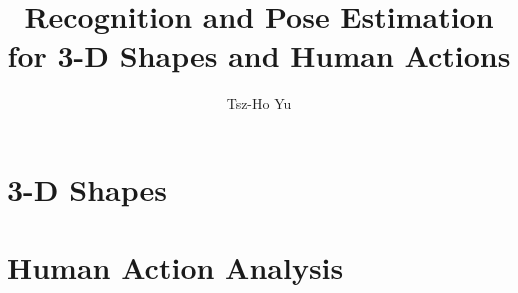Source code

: \documentclass[a4paper, 12pt]{class/thyuthesis}
\title{Recognition and Pose Estimation for 3-D Shapes and Human Actions}
\author{Tsz-Ho Yu}
\begin{document}

\setcounter{secnumdepth}{3}
\setcounter{tocdepth}{3}

\frontmatter
{}

%
%


\mainmatter



\part{3-D Shapes}

%
%
%

\part{Human Action Analysis}

%
%
%
%

% 

\backmatter
\appendix
%


\renewcommand{\bibname}{References} 
 
\end{document}
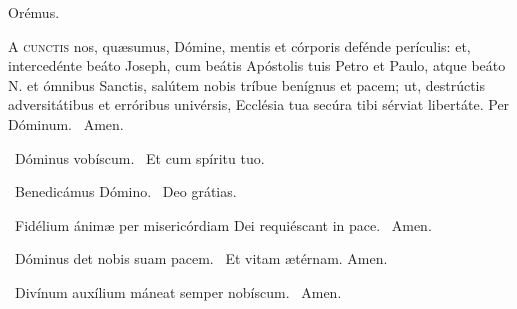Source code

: Orémus. 

\lettrine[lines=2]{A}{} \textsc{cunctis} nos, quæsumus, Dómine, mentis et córporis defénde perículis: et, intercedénte beáto Joseph, cum beátis Apóstolis tuis Petro et Paulo, atque beáto N. et ómnibus Sanctis, salútem nobis tríbue benígnus et pacem; ut, destrúctis adversitátibus et erróribus univérsis, Ecclésia tua secúra tibi sérviat libertáte. Per Dóminum. \R\ Amen.


\V\ Dóminus vobíscum. \R\ Et cum spíritu tuo.

\V\ Benedicámus Dómino. \R\ Deo grátias.

\V\ Fidélium ánimæ per misericórdiam Dei requiéscant in pace. \R\ Amen.


\V\ Dóminus det nobis suam pacem. \R\ Et vitam ætérnam. Amen.



\V\ Divínum auxílium máneat semper nobíscum. \R\ Amen.

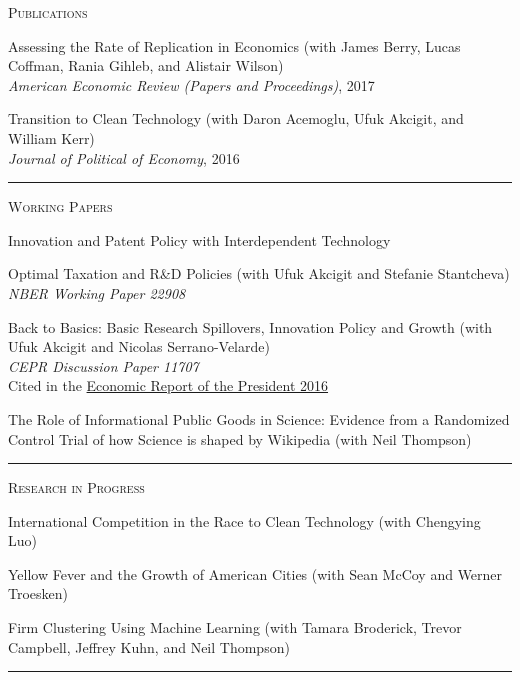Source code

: \documentclass{article}
\begin{document}
\parbox{\textwidth}{
\parbox[t]{0.28\textwidth}{ \raggedright \noindent \textsc{ Publications } }
\parbox[t]{0.72\textwidth}{ \raggedright

Assessing the Rate of Replication in Economics (with James Berry, Lucas Coffman, Rania Gihleb, and Alistair Wilson) \\
\textit{American Economic Review (Papers and Proceedings)}, 2017
\vspace{0.27cm}

Transition to Clean Technology (with Daron Acemoglu, Ufuk Akcigit, and William Kerr) \\
\textit{Journal of Political of Economy}, 2016
\vspace{0.27cm}

}
\textcolor{light-gray}{\hrule}
}
\vspace{0.3cm}

\parbox{\textwidth}{
\parbox[t]{0.28\textwidth}{ \raggedright \noindent \textsc{ Working Papers } }
\parbox[t]{0.72\textwidth}{ \raggedright

Innovation and Patent Policy with Interdependent Technology
\vspace{0.27cm}

Optimal Taxation and R\&D Policies (with Ufuk Akcigit and Stefanie Stantcheva)  \\
 \textit{NBER Working Paper 22908}
\vspace{0.27cm}

Back to Basics: Basic Research Spillovers, Innovation Policy and Growth (with Ufuk Akcigit and Nicolas Serrano-Velarde)  \\
 \textit{CEPR Discussion Paper 11707}  \\
 Cited in the \href{https://www.gpo.gov/fdsys/pkg/ERP-2016/pdf/ERP-2016.pdf}{Economic Report of the President 2016}
\vspace{0.27cm}

The Role of Informational Public Goods in Science: Evidence from a Randomized Control Trial of how Science is shaped by Wikipedia (with Neil Thompson)
\vspace{0.27cm}

}
\textcolor{light-gray}{\hrule}
}
\vspace{0.3cm}

\parbox{\textwidth}{
\parbox[t]{0.28\textwidth}{ \raggedright \noindent \textsc{ Research in Progress } }
\parbox[t]{0.72\textwidth}{ \raggedright

International Competition in the Race to Clean Technology (with Chengying Luo)
\vspace{0.27cm}

Yellow Fever and the Growth of American Cities (with Sean McCoy and Werner Troesken)
\vspace{0.27cm}

Firm Clustering Using Machine Learning (with Tamara Broderick, Trevor Campbell, Jeffrey Kuhn, and Neil Thompson)
\vspace{0.27cm}

}
\textcolor{light-gray}{\hrule}
}
\vspace{0.3cm}
\end{document}
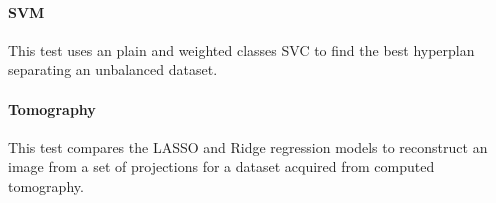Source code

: \documentclass[11pt]{article}
\begin{document}


\paragraph{SVM}

This test uses an plain and weighted classes SVC to find the best hyperplan separating an unbalanced dataset.




\paragraph{Tomography}

This test compares the LASSO and Ridge regression models to 
reconstruct an image from a set of projections for a dataset
acquired from computed tomography.



\end{document}

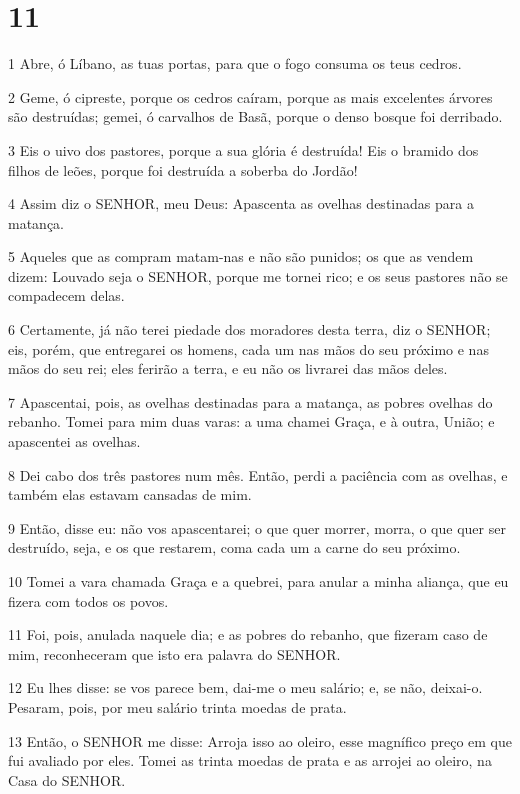 \chapter{11}

\par 1 Abre, ó Líbano, as tuas portas, para que o fogo consuma os teus cedros.
\par 2 Geme, ó cipreste, porque os cedros caíram, porque as mais excelentes árvores são destruídas; gemei, ó carvalhos de Basã, porque o denso bosque foi derribado.
\par 3 Eis o uivo dos pastores, porque a sua glória é destruída! Eis o bramido dos filhos de leões, porque foi destruída a soberba do Jordão!
\par 4 Assim diz o SENHOR, meu Deus: Apascenta as ovelhas destinadas para a matança.
\par 5 Aqueles que as compram matam-nas e não são punidos; os que as vendem dizem: Louvado seja o SENHOR, porque me tornei rico; e os seus pastores não se compadecem delas.
\par 6 Certamente, já não terei piedade dos moradores desta terra, diz o SENHOR; eis, porém, que entregarei os homens, cada um nas mãos do seu próximo e nas mãos do seu rei; eles ferirão a terra, e eu não os livrarei das mãos deles.
\par 7 Apascentai, pois, as ovelhas destinadas para a matança, as pobres ovelhas do rebanho. Tomei para mim duas varas: a uma chamei Graça, e à outra, União; e apascentei as ovelhas.
\par 8 Dei cabo dos três pastores num mês. Então, perdi a paciência com as ovelhas, e também elas estavam cansadas de mim.
\par 9 Então, disse eu: não vos apascentarei; o que quer morrer, morra, o que quer ser destruído, seja, e os que restarem, coma cada um a carne do seu próximo.
\par 10 Tomei a vara chamada Graça e a quebrei, para anular a minha aliança, que eu fizera com todos os povos.
\par 11 Foi, pois, anulada naquele dia; e as pobres do rebanho, que fizeram caso de mim, reconheceram que isto era palavra do SENHOR.
\par 12 Eu lhes disse: se vos parece bem, dai-me o meu salário; e, se não, deixai-o. Pesaram, pois, por meu salário trinta moedas de prata.
\par 13 Então, o SENHOR me disse: Arroja isso ao oleiro, esse magnífico preço em que fui avaliado por eles. Tomei as trinta moedas de prata e as arrojei ao oleiro, na Casa do SENHOR.
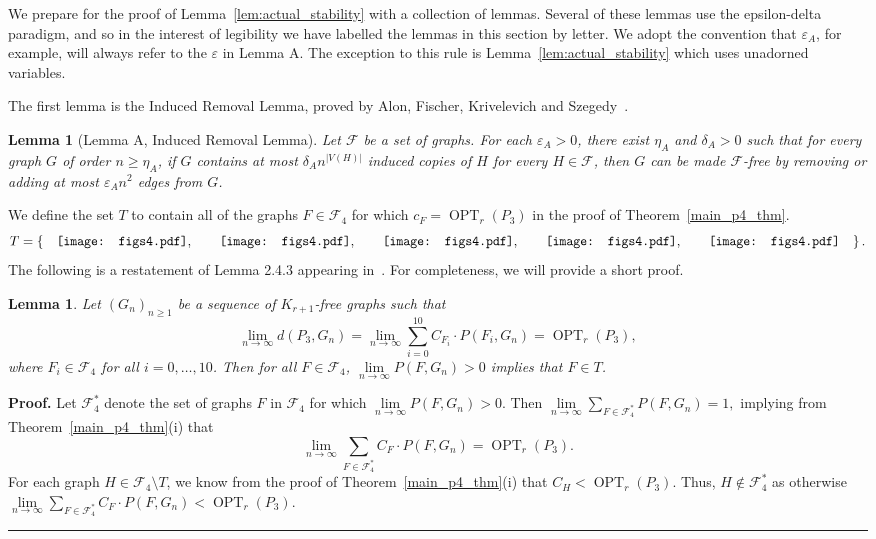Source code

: \documentclass[12pt]{article}
\newtheorem{lemma}[thm]{Lemma}
\DeclareMathOperator{\OPT}{OPT}
\renewenvironment{proof}[1][Proof]{\textbf{#1.} }{\ \rule{0.5em}{0.5em}}
\newcommand{\vc}[1]{\ensuremath{\vcenter{\hbox{#1}}}}
\newcommand{\ffra}{\vc{\texttt{[image: figs4.pdf]}}}
\newcommand{\ffrd}{\vc{\texttt{[image: figs4.pdf]}}}
\newcommand{\ffrg}{\vc{\texttt{[image: figs4.pdf]}}}
\newcommand{\ffrh}{\vc{\texttt{[image: figs4.pdf]}}}
\newcommand{\ffri}{\vc{\texttt{[image: figs4.pdf]}}}
\begin{document}
We prepare for the proof of Lemma~\ref{lem:actual_stability} with a collection of
lemmas. Several of these lemmas use the epsilon-delta paradigm, and so in the
interest of legibility we have labelled the lemmas in this section by letter. We
adopt the convention that $\varepsilon_A$, for example, will always refer to the
$\varepsilon$ in Lemma A. The exception to this rule is
Lemma~\ref{lem:actual_stability} which uses unadorned variables.

The first lemma is the Induced Removal Lemma, proved by Alon, Fischer, Krivelevich and
Szegedy~\cite{Alon_efficienttesting_removlemma}.

\begin{lemma}[Lemma A, Induced Removal Lemma]\label{lem:removal_lemma}
Let $\mathcal{F}$ be a set of graphs. For each $\varepsilon_A > 0$, there exist
$\eta_A$ and $\delta_A > 0$ such that for every graph $G$ of order $n \geq
\eta_A$, if $G$ contains at most $\delta_A n^{|V(H)|}$ induced copies of $H$ for every
$H \in \mathcal{F}$, then $G$ can be made $\mathcal{F}$-free by removing or
adding at most $\varepsilon_A n^2$ edges from $G$. 
\end{lemma}

We define the set $T$ to contain all of the graphs $F \in
\mathcal{F}_4$ for which $c_F = \OPT_r(P_3)$ in the proof of Theorem~\ref{main_p4_thm}. 
\[
T = \left\{ \hspace{ 1 em} \ffra, \hspace{2 em} \ffrd, \hspace{2 em} \ffrg, \hspace{2 em} \ffrh, \hspace{2 em} \ffri \hspace{1 em }\right\}.
\]
The following is a restatement of Lemma 2.4.3 appearing in~\cite{baberthesis}. For completeness, we will provide a short proof.
\begin{lemma}{\cite{baberthesis}}\label{lem:baber thesis}
Let $(G_n)_{n \geq 1}$ be a sequence of $K_{r+1}$-free graphs such that 
\[ 
\lim\limits_{n \to \infty} d(P_3,G_n) = \lim\limits_{n \to \infty} \sum\limits_{i=0}^{10} C_{F_i} \cdot P(F_i,G_n) =  \OPT_r(P_3),
\]
where $F_i \in \mathcal{F}_4$ for all $i = 0,\dots, 10$. Then for all $F \in \mathcal{F}_4$, $\lim\limits_{n \to \infty} P(F,G_n) > 0$ implies that $F \in T$.
\end{lemma}

\begin{proof}
Let $\mathcal{F}_4^*$ denote the set of graphs $F$ in $\mathcal{F}_4$ for which $\lim\limits_{n \to \infty} P(F,G_n) > 0$. Then $
\lim\limits_{n \to \infty}\sum_{F \in \mathcal{F}_4^*} P(F,G_n) = 1,
$
implying  from Theorem~\ref{main_p4_thm}(i) that
\[ \lim\limits_{n \to \infty}\sum\limits_{F \in \mathcal{F}_4^*} C_F \cdot P(F,G_n) = \OPT_r(P_3).
\]
For each graph $H \in \mathcal{F}_4 \setminus T$, we know from the proof of Theorem~\ref{main_p4_thm}(i) that $C_H < \OPT_{r}(P_3)$. Thus, $H \notin \mathcal{F}_4^*$ as otherwise $\lim\limits_{n \to \infty}\sum_{F \in \mathcal{F}_4^*} C_F \cdot P(F,G_n) < \OPT_r(P_3).$
\end{proof}
\end{document}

Required action:
From the records above, pull every line that carries the word "most".

Expected answer:
\eta_A$, if $G$ contains at most $\delta_A n^{|V(H)|}$ induced copies of $H$ for every
adding at most $\varepsilon_A n^2$ edges from $G$. 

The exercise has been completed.